To me or for me, that is the question.
Circumstances are real; good or bad, expected or unexpected, they occur every day and are experienced by everyone. Some may be more tragic than others, but at the moment, they are exactly as they are, external events that cause a shift or sudden disruption to life as we know it.
“March 7, 2004, will forever be engraved into my heart. I witnessed my mom taking her very last breath! It was such an amazing gift to see, but a difficult one to receive. Time seemed to stop, my body numb, my life seemed motionless. Death had taken over outside.” (Coming Out of the Water: OneHEART pg. 23)
Circumstances initiate change.
Change is an ongoing and sometimes grueling process. For many, change isn’t easy under “normal” circumstances and it is especially difficult to embrace and endure during times of great loss and suffering. These events can produce a state of unrest and uncertainty; leaving questions without answers, feelings without meaning, and movements without direction. We are simply left asking the question why? The answer to this question will either be life-defining or life creating and will have a huge impact on the future direction of our life.
Change welcomes acceptance.
When I was tangled up in the emotional trauma of losing my mom, it was extremely difficult to welcome anything, let alone acceptance. I knew that she was physically gone, but mentally and emotionally I couldn’t grasp it. I wanted answers. I wanted to understand why this was happening to me. These two words kept me in death’s grip; controlling my thoughts, feelings, and actions. The loss of my mom wasn’t just consuming me, it was defining me.
Acceptance welcomes change.
A life defined by death isn’t really a life at all. I wanted to believe that there was something more, something better for me. These two words created an energy shift within and opened a space that allowed the built-up emotions to escape, move around, and begin to settle down.
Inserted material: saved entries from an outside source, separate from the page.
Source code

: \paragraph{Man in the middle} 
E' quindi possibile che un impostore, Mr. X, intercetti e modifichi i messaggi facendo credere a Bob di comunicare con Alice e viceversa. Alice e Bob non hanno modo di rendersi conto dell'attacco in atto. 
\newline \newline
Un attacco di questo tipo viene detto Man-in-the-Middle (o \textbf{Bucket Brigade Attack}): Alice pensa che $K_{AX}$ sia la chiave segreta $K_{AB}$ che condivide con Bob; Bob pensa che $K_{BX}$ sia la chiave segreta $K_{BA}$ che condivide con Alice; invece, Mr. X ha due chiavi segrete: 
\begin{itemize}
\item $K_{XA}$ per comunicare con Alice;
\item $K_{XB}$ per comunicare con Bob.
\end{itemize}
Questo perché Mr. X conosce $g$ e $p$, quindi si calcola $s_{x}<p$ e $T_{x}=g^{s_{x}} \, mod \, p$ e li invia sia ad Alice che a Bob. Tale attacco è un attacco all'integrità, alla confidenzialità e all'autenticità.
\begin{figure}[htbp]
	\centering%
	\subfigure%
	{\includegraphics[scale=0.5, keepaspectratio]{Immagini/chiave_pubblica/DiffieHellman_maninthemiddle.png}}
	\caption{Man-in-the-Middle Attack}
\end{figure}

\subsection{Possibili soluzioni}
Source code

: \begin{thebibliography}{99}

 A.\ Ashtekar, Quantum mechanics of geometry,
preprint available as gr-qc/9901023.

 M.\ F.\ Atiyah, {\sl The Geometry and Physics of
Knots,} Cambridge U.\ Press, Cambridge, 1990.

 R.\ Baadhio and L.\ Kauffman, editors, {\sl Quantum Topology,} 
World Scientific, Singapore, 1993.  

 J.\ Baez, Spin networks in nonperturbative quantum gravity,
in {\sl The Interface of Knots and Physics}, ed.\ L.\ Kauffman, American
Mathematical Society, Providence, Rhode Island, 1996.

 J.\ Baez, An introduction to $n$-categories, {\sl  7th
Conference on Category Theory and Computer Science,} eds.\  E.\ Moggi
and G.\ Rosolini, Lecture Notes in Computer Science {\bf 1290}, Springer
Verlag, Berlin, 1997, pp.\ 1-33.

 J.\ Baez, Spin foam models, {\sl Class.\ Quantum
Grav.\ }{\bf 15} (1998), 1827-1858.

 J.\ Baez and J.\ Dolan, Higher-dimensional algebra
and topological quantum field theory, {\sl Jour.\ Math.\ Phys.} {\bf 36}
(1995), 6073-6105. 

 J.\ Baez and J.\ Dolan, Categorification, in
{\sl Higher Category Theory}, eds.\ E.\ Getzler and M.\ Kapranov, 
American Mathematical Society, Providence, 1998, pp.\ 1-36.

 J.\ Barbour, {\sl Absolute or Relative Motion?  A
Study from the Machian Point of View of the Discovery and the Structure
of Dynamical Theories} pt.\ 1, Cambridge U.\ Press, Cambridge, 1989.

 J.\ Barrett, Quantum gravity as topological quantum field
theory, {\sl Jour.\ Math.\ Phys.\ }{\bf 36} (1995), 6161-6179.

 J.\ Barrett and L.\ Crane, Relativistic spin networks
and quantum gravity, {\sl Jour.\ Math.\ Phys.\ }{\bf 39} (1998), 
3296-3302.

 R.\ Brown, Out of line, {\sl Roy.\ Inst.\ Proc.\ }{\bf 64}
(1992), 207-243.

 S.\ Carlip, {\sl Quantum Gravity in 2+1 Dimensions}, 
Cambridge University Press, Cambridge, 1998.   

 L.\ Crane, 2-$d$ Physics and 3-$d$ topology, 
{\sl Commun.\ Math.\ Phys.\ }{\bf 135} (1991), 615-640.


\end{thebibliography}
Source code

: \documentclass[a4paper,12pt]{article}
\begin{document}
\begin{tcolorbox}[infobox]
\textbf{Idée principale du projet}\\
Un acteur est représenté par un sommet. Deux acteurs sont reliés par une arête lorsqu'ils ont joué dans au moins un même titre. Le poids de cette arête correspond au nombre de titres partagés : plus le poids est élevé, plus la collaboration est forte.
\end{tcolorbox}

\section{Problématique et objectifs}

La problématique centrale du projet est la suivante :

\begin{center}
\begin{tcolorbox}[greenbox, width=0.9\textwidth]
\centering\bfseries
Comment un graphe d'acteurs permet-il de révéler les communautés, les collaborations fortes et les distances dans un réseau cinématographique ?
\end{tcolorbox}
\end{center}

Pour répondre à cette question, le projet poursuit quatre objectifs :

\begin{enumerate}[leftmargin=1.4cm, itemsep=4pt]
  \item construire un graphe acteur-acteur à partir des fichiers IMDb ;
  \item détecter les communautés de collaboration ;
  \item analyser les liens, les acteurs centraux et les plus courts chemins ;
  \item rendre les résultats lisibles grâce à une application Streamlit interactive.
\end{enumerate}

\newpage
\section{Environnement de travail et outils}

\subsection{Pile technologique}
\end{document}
This was a turning point for me. The realization that the loss of my mom didn’t happen to me; it happened for me. The questions inspired by her death would provide the answers that would bring new work to life. Her loss inspired the development of the Intentional Movement and Coaching Series H.I.T. Excellence and the Functional Core Training Programs; “t” Training® and Tiny “t” Training®.
Death had lost its grip on me.
Accepting change is learning.
Learning is essential for growth. It is an experiential and continually evolving lifelong process that helps us move from remembering what was, to accepting what is, to creating what will be. Circumstances are not meant to be prison cells; they are life’s classrooms. They are offered to everyone and provide a variety of “real” life subjects. Most of the time we get to choose our “classes”, but we don’t always get what we want. The most profound learning and growth opportunities come through accepting the unexpected “classes” as something that has happened for me, not to me.
Why did this happen for me is the question that empowers the steps out of circumstance and into life.